## [Problem]
Work through the data and say how many lines contain "changes". The number alone is the answer.

## [Material for this task]
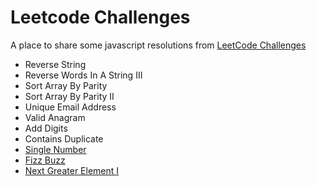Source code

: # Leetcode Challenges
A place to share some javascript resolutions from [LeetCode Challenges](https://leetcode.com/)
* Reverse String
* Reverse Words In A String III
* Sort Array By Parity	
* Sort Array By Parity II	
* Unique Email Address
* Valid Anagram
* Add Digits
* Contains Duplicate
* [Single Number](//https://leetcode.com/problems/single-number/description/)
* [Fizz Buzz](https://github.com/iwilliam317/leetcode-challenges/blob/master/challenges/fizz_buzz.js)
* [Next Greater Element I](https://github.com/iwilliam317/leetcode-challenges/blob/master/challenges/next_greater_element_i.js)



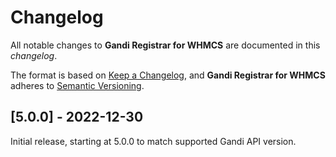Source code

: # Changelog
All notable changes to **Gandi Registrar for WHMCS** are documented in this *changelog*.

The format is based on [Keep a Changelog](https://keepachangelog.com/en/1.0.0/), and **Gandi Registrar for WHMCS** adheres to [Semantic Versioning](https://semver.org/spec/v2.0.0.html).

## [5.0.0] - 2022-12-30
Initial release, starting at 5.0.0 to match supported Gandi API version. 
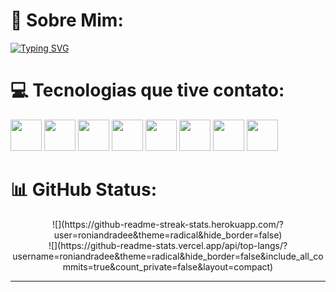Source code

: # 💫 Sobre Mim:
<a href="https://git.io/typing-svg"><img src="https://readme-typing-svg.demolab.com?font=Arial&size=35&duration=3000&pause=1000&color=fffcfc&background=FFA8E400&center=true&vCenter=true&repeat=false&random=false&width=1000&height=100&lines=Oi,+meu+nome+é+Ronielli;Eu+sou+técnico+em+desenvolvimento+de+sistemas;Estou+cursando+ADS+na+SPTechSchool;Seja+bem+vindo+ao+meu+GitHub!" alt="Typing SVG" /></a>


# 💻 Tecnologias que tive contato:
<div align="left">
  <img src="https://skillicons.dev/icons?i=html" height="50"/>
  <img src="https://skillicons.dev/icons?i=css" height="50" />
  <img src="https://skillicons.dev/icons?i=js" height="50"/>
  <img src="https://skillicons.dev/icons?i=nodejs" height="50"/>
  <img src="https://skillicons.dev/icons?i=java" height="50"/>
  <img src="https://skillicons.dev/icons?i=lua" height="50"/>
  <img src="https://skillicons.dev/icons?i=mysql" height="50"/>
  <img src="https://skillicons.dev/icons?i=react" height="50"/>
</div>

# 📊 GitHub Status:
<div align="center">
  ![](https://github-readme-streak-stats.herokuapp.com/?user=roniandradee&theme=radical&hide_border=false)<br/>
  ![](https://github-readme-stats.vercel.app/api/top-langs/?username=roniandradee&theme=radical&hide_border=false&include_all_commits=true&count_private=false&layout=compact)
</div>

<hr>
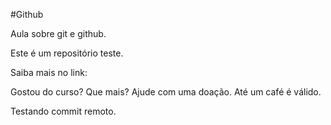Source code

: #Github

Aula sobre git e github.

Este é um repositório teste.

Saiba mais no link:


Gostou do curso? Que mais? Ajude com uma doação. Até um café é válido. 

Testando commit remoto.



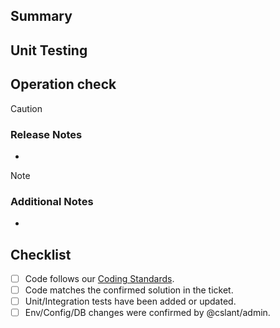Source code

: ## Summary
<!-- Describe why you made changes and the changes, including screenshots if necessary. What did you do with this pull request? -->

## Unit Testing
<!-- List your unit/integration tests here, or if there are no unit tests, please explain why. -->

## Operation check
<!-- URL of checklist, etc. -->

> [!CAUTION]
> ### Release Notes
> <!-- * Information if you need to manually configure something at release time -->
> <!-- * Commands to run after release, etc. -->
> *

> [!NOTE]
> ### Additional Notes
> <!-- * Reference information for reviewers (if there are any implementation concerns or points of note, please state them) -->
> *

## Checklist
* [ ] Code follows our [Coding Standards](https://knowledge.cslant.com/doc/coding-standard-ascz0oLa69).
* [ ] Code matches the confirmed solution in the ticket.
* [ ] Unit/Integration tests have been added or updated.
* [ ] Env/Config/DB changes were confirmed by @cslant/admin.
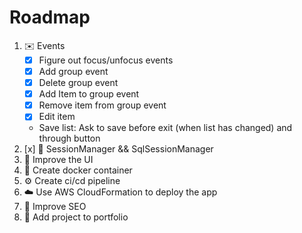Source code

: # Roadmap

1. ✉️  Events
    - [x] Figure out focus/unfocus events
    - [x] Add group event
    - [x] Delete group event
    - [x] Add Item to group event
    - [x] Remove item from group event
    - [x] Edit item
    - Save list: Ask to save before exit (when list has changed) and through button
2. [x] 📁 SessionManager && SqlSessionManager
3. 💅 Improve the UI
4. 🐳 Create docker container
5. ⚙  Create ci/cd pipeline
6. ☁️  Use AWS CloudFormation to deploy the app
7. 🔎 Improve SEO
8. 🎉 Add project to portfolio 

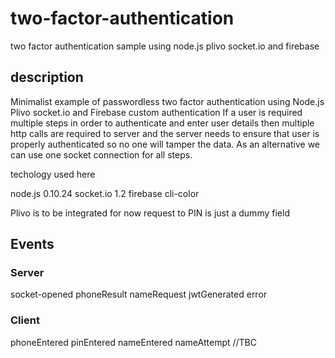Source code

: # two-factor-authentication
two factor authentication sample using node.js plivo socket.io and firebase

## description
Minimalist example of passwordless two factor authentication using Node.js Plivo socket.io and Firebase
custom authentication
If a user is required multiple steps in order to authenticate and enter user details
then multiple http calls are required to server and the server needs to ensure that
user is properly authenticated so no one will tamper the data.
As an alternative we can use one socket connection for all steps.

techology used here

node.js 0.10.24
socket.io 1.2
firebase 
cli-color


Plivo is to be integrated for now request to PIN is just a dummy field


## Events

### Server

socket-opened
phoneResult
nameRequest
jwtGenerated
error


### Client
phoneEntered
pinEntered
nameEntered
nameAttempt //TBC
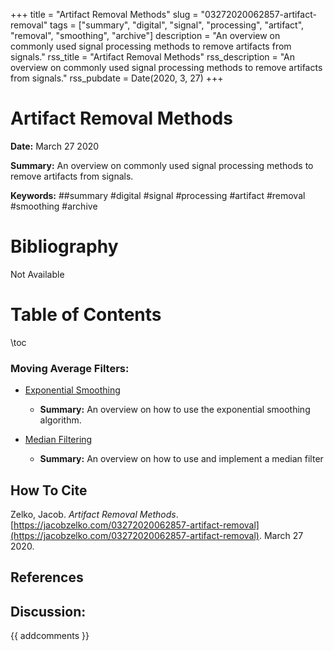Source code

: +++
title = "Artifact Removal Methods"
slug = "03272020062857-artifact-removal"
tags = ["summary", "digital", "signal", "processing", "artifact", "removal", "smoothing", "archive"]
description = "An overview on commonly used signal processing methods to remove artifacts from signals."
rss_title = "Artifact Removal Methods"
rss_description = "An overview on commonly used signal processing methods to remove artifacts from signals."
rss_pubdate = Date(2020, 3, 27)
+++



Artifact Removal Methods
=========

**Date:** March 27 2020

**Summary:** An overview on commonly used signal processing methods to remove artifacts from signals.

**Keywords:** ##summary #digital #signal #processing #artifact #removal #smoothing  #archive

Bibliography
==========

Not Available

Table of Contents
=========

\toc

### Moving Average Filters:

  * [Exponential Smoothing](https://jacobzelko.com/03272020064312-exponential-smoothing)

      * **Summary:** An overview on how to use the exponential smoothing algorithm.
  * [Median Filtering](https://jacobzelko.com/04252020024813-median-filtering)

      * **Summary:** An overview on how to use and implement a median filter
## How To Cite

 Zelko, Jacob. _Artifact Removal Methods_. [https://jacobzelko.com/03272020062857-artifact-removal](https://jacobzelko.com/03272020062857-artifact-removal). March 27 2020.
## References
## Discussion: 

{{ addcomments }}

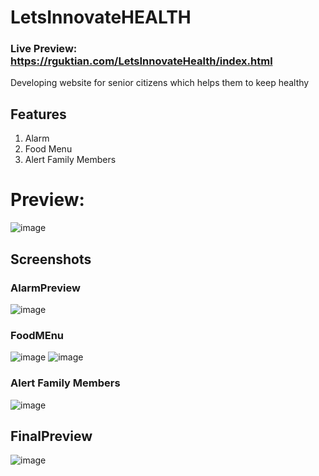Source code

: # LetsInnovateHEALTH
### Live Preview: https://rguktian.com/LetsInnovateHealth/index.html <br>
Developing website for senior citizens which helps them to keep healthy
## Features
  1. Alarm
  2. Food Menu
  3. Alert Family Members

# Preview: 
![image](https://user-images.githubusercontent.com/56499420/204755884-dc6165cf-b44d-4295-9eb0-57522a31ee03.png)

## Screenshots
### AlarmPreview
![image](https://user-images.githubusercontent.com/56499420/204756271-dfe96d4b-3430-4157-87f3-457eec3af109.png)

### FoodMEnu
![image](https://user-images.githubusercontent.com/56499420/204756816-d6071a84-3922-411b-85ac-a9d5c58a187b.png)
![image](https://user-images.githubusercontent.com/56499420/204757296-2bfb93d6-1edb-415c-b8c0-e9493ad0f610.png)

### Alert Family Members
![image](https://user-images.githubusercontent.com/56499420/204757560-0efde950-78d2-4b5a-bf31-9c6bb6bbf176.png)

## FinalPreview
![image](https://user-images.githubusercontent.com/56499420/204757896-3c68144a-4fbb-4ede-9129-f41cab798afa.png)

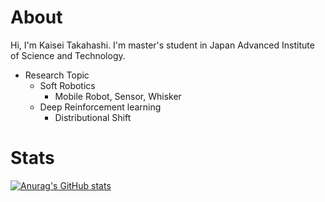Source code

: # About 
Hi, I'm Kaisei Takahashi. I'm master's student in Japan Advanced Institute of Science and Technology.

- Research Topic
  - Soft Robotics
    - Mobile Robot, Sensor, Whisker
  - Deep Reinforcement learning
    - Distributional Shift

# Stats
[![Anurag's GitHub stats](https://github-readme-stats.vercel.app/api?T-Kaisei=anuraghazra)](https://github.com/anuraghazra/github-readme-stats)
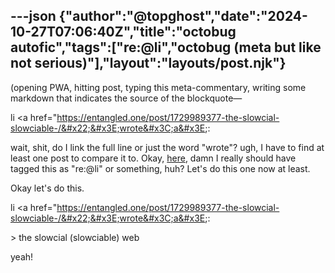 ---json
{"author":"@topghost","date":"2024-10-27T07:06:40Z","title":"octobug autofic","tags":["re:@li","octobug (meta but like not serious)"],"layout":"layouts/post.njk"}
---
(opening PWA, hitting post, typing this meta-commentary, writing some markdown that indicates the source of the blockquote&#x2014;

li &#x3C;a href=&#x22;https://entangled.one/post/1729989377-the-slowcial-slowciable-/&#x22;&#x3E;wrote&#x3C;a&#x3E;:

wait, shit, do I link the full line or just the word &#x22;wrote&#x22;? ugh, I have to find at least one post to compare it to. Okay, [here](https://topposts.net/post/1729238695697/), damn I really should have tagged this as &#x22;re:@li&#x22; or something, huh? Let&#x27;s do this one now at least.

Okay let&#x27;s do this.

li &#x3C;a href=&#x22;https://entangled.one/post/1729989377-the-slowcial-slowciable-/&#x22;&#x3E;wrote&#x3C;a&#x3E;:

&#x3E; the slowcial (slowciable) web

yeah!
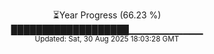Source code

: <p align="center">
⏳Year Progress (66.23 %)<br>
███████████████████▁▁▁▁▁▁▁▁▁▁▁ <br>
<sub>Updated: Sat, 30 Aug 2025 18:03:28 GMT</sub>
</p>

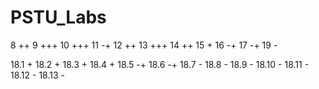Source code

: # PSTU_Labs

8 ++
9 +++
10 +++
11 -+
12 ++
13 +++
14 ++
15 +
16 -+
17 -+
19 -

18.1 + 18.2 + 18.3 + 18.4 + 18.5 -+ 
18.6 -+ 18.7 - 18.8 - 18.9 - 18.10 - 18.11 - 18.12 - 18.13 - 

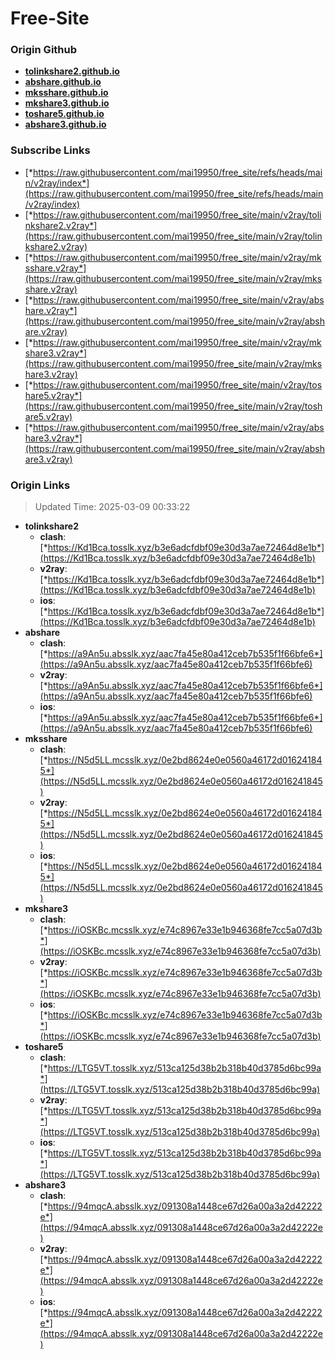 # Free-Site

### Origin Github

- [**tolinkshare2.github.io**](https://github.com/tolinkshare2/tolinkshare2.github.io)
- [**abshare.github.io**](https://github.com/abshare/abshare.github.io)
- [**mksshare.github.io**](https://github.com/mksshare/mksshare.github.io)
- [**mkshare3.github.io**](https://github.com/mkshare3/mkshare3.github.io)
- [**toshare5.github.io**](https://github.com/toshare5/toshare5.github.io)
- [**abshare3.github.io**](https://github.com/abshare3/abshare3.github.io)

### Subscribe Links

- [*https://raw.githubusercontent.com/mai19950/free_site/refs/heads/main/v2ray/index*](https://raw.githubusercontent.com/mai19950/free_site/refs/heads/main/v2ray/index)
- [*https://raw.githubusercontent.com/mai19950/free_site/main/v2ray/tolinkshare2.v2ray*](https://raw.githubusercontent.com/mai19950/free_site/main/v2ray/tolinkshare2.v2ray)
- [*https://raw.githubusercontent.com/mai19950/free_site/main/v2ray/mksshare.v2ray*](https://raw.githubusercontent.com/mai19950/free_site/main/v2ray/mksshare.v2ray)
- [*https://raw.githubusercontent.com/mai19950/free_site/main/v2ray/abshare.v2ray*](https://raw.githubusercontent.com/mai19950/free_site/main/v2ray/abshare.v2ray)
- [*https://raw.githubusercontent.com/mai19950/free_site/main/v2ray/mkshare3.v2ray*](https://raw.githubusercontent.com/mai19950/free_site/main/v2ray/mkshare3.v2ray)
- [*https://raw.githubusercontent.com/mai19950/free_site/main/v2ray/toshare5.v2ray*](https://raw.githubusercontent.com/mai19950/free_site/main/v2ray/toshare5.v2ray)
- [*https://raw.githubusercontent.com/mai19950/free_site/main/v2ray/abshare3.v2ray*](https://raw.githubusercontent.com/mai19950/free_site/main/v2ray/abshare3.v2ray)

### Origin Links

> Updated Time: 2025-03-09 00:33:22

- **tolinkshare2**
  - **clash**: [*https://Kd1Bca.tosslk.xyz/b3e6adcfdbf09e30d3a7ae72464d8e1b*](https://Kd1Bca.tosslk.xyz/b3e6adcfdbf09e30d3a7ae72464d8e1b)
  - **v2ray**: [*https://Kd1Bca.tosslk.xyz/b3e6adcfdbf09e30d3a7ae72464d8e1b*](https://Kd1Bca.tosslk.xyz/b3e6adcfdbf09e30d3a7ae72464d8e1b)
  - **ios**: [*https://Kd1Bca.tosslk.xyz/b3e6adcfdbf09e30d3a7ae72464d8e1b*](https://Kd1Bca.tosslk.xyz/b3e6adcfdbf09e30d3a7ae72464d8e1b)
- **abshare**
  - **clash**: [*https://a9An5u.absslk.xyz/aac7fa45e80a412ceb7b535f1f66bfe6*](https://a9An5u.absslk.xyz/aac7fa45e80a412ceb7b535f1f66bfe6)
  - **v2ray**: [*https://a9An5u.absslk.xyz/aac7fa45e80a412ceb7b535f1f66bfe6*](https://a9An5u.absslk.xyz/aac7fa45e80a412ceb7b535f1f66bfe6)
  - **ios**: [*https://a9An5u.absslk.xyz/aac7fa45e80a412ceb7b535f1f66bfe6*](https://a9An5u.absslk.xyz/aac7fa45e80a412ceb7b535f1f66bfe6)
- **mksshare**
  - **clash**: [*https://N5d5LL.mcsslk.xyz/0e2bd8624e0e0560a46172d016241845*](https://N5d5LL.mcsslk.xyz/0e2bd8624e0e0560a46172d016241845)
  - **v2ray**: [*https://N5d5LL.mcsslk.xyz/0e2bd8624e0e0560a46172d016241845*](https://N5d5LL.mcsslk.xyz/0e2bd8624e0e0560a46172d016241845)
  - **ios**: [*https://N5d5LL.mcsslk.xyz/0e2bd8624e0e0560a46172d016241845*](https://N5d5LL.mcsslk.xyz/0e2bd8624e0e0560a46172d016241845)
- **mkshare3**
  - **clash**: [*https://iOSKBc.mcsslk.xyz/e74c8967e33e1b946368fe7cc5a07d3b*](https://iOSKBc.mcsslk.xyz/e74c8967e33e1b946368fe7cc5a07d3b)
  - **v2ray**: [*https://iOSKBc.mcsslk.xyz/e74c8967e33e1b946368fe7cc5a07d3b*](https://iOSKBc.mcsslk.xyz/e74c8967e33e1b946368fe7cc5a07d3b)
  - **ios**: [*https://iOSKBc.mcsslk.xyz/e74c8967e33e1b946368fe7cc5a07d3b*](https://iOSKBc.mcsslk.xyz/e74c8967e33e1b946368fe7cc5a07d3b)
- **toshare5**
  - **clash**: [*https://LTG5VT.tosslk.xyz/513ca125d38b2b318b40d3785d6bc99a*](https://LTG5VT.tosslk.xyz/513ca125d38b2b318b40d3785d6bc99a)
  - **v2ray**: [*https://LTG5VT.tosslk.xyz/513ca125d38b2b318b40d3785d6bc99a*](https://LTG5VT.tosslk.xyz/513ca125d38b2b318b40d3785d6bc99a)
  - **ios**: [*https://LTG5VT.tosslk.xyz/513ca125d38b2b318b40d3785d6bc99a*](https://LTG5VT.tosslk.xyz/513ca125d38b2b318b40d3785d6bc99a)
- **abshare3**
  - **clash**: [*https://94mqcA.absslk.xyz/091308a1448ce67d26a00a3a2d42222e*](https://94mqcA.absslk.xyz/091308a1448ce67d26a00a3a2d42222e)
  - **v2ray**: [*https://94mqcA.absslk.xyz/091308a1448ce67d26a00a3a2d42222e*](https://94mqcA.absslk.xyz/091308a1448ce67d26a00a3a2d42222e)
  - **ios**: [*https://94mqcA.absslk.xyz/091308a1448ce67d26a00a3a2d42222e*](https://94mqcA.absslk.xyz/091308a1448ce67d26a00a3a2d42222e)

## [Answer space]
3